If you do a search, there is a thread here about the Fishman Triple Play.


----------



## Mooh (Mar 7, 2007)

Telecaster. Several great useable tones, comfy time proven proportion and ergonomics (except there's no right arm relief on the typical Tele), easy to service but rarely needs it, quick to restring, looks classic, lots of variations on the basic design (all of them worthy), and suitable for almost any style imaginable.

Lots of other worthwhile choices, but the Tele remains my favourite.

Peace, Mooh.


----------



## SGJones (Sep 13, 2015)

dwagar said:


> I think it'd be my '53, it's my favorite for now.


Sweet! How did you mod the tailpiece to get the strings over the bar?


----------



## SGJones (Sep 13, 2015)

pat6969 said:


> My white custom. It just sounds spot on every time I grab it.
> 
> 
> 
> ...


Nice looking axe! Nice trio too.


----------



## dwagar (Mar 6, 2006)

SGJones said:


> Sweet! How did you mod the tailpiece to get the strings over the bar?


It's a Mojoaxe tailpiece. Gets the action down to where I want it and has proper intonation.


----------



## Milkman (Feb 2, 2006)

Lola said:


> I love this guitar! Light weight and such a gorgeous tone with diversity! It's ugly but it's really beautiful!



Ugly?

Not even close.

I'd wear one.


----------



## StevieMac (Mar 4, 2006)

*What*: That's easy. My '62 SG Special with _very_ early T-tops (the _last_ of the original PAFs).

*Why*: Also easy. It absolutely _slays_ every guitar it goes up against, in both sound and playability...AND it's ridiculously light at under 6 lbs.


----------



## Lola (Nov 16, 2014)

There's a lot of Parker haters out there! I don't care though! For everything you love in this world there is going to be a hater or a group of them! You can't judge a book by it's cover! Such a lame saying but so true!


----------



## SGJones (Sep 13, 2015)

*Why*: Also easy. It absolutely _slays_ every guitar it goes up against, in both sound and playability...AND it's ridiculously light at 5 lbs even.
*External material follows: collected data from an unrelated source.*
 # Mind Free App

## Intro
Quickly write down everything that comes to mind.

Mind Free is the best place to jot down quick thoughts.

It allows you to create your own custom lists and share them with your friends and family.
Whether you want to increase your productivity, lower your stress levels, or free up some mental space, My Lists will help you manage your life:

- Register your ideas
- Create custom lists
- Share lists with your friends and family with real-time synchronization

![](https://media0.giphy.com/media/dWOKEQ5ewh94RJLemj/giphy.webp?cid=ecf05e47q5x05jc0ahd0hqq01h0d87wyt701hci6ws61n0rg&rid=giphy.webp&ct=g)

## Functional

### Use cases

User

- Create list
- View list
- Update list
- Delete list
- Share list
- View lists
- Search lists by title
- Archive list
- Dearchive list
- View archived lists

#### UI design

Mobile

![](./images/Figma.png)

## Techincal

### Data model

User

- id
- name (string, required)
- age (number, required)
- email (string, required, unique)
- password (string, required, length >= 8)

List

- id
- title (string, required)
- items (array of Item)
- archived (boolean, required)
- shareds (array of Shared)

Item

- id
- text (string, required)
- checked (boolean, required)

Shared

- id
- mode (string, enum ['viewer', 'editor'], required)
Very nice! The Badass must work just fine on this one?


----------



## SGJones (Sep 13, 2015)

dwagar said:


> It's a Mojoaxe tailpiece. Gets the action down to where I want it and has proper intonation.
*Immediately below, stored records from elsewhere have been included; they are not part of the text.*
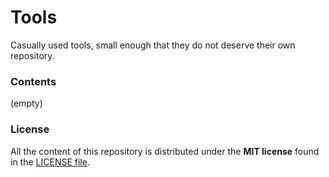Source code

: # Tools
Casually used tools, small enough that they do not deserve their own repository.

### Contents
  (empty)

### License
All the content of this repository is distributed under the **MIT license**
found in the [LICENSE file](LICENSE).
Very cool! The previous owner of mine added a stop and ABR-1. The bridge is slightly recessed into the body to avoid the neck reset.


----------



## TA462 (Oct 30, 2012)

My favorite is my Faded Honeyburst Les Paul. It just has a old school look to it and it plays incredible. I have a couple other LP's but this one makes me smile every time I play it. Second would be my Surf Green Stratocaster. Same reasons, it looks old school and sounds great.


----------



## SGJones (Sep 13, 2015)

TA462 said:


> My favorite is my Faded Honeyburst Les Paul. It just has a old school look to it and it plays incredible. I have a couple other LP's but this one makes me smile every time I play it. Second would be my Surf Green Stratocaster. Same reasons, it looks old school and sounds great.
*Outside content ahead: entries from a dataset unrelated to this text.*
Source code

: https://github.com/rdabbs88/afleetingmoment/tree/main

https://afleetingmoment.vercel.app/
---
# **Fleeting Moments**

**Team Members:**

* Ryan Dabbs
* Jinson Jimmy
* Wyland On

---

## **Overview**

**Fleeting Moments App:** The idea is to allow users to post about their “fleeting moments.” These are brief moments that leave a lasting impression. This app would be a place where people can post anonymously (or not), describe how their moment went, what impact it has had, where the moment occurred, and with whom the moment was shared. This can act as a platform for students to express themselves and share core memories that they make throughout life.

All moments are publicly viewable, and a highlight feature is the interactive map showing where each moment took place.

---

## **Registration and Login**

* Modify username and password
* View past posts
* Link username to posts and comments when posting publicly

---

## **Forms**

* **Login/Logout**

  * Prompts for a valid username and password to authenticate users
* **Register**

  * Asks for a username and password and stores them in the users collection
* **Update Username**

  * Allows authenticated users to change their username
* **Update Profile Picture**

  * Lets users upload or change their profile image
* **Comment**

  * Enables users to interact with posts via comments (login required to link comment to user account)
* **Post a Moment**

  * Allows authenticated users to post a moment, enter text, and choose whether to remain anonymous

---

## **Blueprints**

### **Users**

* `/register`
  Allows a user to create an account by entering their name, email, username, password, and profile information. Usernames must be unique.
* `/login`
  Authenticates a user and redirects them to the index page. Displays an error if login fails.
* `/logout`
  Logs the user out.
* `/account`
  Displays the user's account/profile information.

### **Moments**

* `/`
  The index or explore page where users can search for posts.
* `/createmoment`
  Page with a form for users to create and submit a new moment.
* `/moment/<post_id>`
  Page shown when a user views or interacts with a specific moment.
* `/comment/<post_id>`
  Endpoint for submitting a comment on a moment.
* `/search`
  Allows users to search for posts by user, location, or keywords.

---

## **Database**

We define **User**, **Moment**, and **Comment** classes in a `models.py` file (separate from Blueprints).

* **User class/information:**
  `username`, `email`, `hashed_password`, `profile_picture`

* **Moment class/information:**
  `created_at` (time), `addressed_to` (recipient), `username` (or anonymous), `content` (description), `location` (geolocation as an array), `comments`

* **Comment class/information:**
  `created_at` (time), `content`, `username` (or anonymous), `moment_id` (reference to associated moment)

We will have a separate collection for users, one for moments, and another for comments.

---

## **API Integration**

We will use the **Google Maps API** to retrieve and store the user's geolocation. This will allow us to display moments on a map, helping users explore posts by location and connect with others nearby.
Nice! Those two pretty much cover everything. Those faded LPs sound GREAT!


----------



## Kerry Brown (Mar 31, 2014)

My favourite is the one I'm playing at the moment. I like all my guitars. Trying to pick one is impossible.


----------



## SGJones (Sep 13, 2015)

Kerry Brown said:


> My favourite is the one I'm playing at the moment. I like all my guitars. Trying to pick one is impossible.


Haha. Well said.


----------



## numb41 (Jul 13, 2009)

Kerry Brown said:


> My favourite is the one I'm playing at the moment. I like all my guitars. Trying to pick one is impossible.


That's my issue too. But I do have a soft spot for my '82 LP Custom and my 335.
They both are very consistent. The Custom has Tim Shaws and handle to overdrive very well.
The 335 cleans up very nicely, and I find the neck PU useable. 
I love my single coil guitars too, but I always end up reaching for the HB's when I get together in a band situation. 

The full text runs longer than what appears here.